The copy must match the data below line for line and contain no images.

═══ Record set ═══

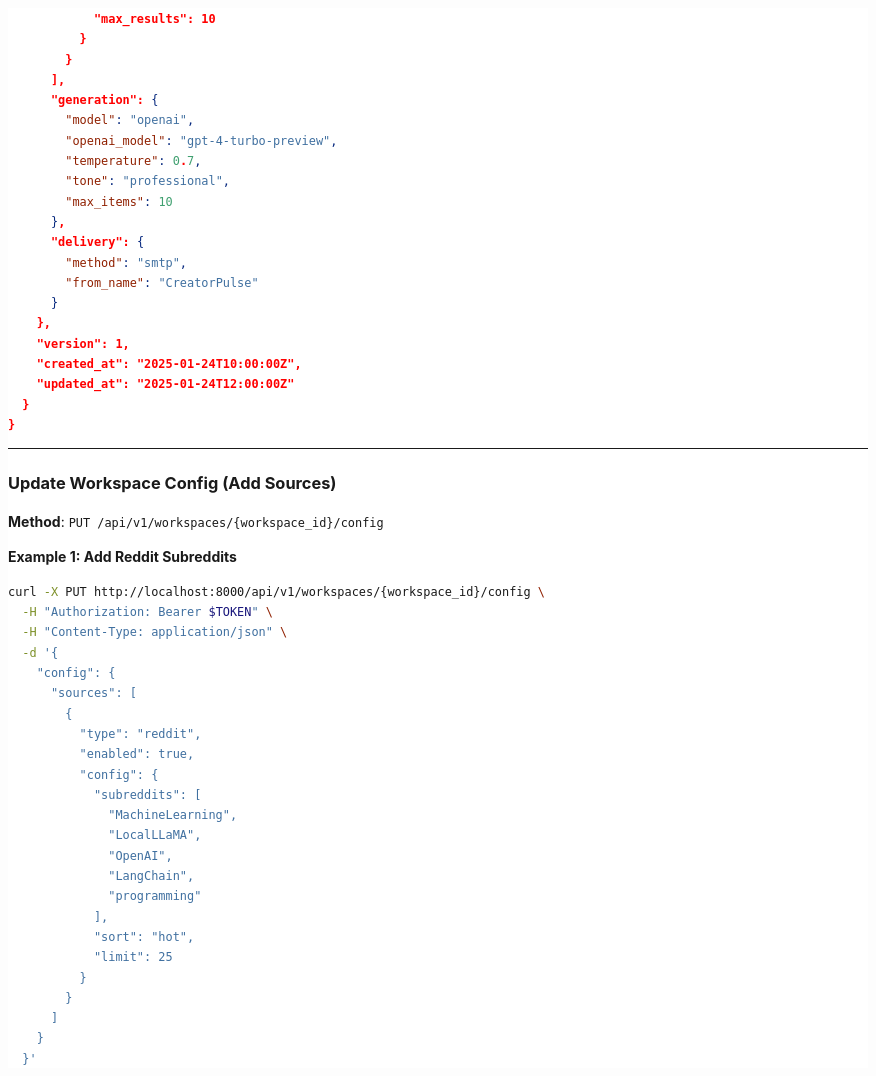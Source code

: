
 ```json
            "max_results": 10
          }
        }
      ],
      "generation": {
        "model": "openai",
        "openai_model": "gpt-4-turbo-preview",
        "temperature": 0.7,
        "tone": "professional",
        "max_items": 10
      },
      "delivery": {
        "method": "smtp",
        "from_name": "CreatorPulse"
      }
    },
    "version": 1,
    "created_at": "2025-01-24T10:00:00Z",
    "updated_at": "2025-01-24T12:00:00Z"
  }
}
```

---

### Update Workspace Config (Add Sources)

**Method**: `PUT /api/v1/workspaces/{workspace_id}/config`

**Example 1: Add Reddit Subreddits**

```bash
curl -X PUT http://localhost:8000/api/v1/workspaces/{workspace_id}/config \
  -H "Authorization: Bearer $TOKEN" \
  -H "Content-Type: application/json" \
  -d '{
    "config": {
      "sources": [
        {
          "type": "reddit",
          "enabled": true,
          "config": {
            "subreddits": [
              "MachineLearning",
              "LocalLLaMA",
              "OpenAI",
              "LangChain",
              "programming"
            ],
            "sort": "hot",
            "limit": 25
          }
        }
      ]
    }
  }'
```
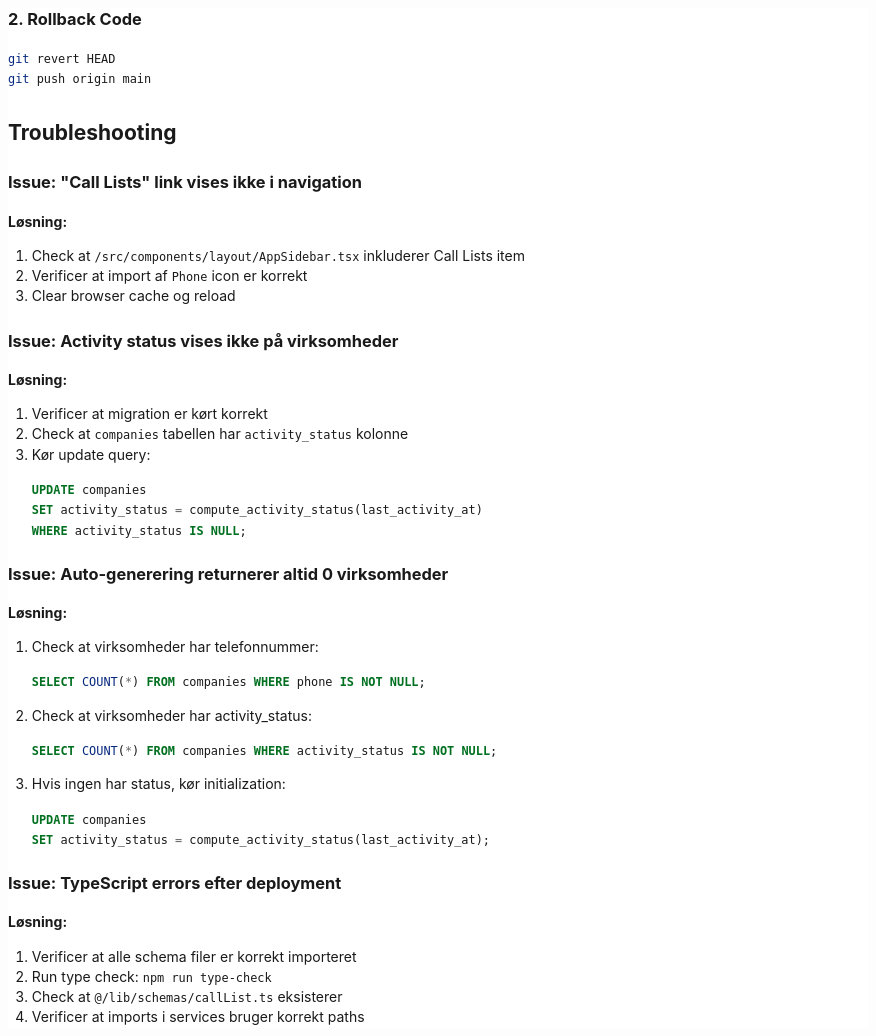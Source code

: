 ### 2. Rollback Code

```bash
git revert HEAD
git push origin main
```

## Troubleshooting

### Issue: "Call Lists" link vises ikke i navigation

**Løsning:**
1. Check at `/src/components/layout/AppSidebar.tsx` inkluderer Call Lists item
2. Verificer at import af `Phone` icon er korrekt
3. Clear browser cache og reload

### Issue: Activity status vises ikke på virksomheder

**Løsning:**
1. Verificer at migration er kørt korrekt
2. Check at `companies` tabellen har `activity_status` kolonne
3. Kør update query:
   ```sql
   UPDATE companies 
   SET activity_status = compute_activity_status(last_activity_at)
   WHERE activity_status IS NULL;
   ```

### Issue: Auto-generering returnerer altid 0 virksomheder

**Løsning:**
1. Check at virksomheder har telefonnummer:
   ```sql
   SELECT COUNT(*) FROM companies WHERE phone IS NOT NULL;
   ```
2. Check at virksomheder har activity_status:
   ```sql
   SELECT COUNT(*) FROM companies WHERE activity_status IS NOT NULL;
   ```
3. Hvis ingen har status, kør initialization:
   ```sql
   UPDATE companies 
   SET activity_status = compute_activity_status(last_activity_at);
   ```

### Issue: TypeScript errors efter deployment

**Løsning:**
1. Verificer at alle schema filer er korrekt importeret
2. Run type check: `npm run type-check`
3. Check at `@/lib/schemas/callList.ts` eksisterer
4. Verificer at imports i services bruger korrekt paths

═══

§ Solution for this task
Source code

:
 ```json
            "max_results": 10
          }
        }
      ],
      "generation": {
        "model": "openai",
        "openai_model": "gpt-4-turbo-preview",
        "temperature": 0.7,
        "tone": "professional",
        "max_items": 10
      },
      "delivery": {
        "method": "smtp",
        "from_name": "CreatorPulse"
      }
    },
    "version": 1,
    "created_at": "2025-01-24T10:00:00Z",
    "updated_at": "2025-01-24T12:00:00Z"
  }
}
```

---

### Update Workspace Config (Add Sources)

**Method**: `PUT /api/v1/workspaces/{workspace_id}/config`

**Example 1: Add Reddit Subreddits**

```bash
curl -X PUT http://localhost:8000/api/v1/workspaces/{workspace_id}/config \
  -H "Authorization: Bearer $TOKEN" \
  -H "Content-Type: application/json" \
  -d '{
    "config": {
      "sources": [
        {
          "type": "reddit",
          "enabled": true,
          "config": {
            "subreddits": [
              "MachineLearning",
              "LocalLLaMA",
              "OpenAI",
              "LangChain",
              "programming"
            ],
            "sort": "hot",
            "limit": 25
          }
        }
      ]
    }
  }'
```
Source code

: ### 2. Rollback Code

```bash
git revert HEAD
git push origin main
```

## Troubleshooting

### Issue: "Call Lists" link vises ikke i navigation

**Løsning:**
1. Check at `/src/components/layout/AppSidebar.tsx` inkluderer Call Lists item
2. Verificer at import af `Phone` icon er korrekt
3. Clear browser cache og reload

### Issue: Activity status vises ikke på virksomheder

**Løsning:**
1. Verificer at migration er kørt korrekt
2. Check at `companies` tabellen har `activity_status` kolonne
3. Kør update query:
   ```sql
   UPDATE companies 
   SET activity_status = compute_activity_status(last_activity_at)
   WHERE activity_status IS NULL;
   ```

### Issue: Auto-generering returnerer altid 0 virksomheder

**Løsning:**
1. Check at virksomheder har telefonnummer:
   ```sql
   SELECT COUNT(*) FROM companies WHERE phone IS NOT NULL;
   ```
2. Check at virksomheder har activity_status:
   ```sql
   SELECT COUNT(*) FROM companies WHERE activity_status IS NOT NULL;
   ```
3. Hvis ingen har status, kør initialization:
   ```sql
   UPDATE companies 
   SET activity_status = compute_activity_status(last_activity_at);
   ```

### Issue: TypeScript errors efter deployment

**Løsning:**
1. Verificer at alle schema filer er korrekt importeret
2. Run type check: `npm run type-check`
3. Check at `@/lib/schemas/callList.ts` eksisterer
4. Verificer at imports i services bruger korrekt paths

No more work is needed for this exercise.